Dynamic Shear Force Amplification in Regular Frame-Wall Systems

Abstract

A parametric study is conducted to investigate the dynamic shear amplification factor (DAF) in low-to-mid-rise frame-wall systems in which the reinforcement curtailment along the height matches the required code strength. The level of frame-wall interaction is varied by changing the wall index, defined as the ratio of the total wall area to the floor plan area, in a generic frame-wall system, and its correlation with the DAF is investigated. Wall index values ranging in the 0.2% to 2% interval are selected. Walls with lengths of 3m, 5m and 8m are used in the design of model buildings of 4, 8 and 12 stories. Shear-flexure beam continuum formulation is used in design and modeling. The global behavior is analyzed using nonlinear response history procedure using spectrum compatible ground motions.
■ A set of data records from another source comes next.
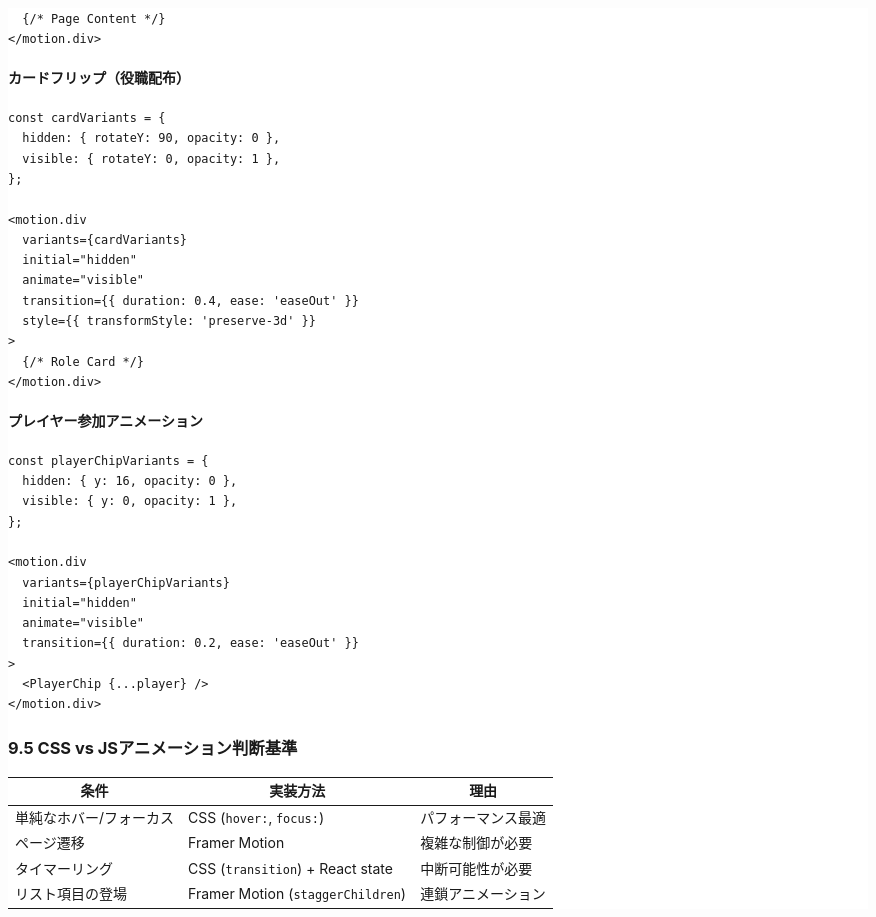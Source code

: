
 ```tsx
  {/* Page Content */}
</motion.div>
```

#### カードフリップ（役職配布）

```tsx
const cardVariants = {
  hidden: { rotateY: 90, opacity: 0 },
  visible: { rotateY: 0, opacity: 1 },
};

<motion.div
  variants={cardVariants}
  initial="hidden"
  animate="visible"
  transition={{ duration: 0.4, ease: 'easeOut' }}
  style={{ transformStyle: 'preserve-3d' }}
>
  {/* Role Card */}
</motion.div>
```

#### プレイヤー参加アニメーション

```tsx
const playerChipVariants = {
  hidden: { y: 16, opacity: 0 },
  visible: { y: 0, opacity: 1 },
};

<motion.div
  variants={playerChipVariants}
  initial="hidden"
  animate="visible"
  transition={{ duration: 0.2, ease: 'easeOut' }}
>
  <PlayerChip {...player} />
</motion.div>
```

### 9.5 CSS vs JSアニメーション判断基準

| 条件 | 実装方法 | 理由 |
|------|---------|------|
| 単純なホバー/フォーカス | CSS (`hover:`, `focus:`) | パフォーマンス最適 |
| ページ遷移 | Framer Motion | 複雑な制御が必要 |
| タイマーリング | CSS (`transition`) + React state | 中断可能性が必要 |
| リスト項目の登場 | Framer Motion (`staggerChildren`) | 連鎖アニメーション |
It is found that the primary source of amplification is the level of inelastic demand on the system. Walls designed for code-specified force reduction factor R=6 experienced an average base shear force amplification in the order of 1.64 with standard deviation of 0.19 with respect to design shear force. Amplification diminishes with decreasing R. An expression for the dynamic amplification factor as a function of the number of stories and force reduction factor R is proposed. Copyright (C) 2015 John Wiley & Sons, Ltd.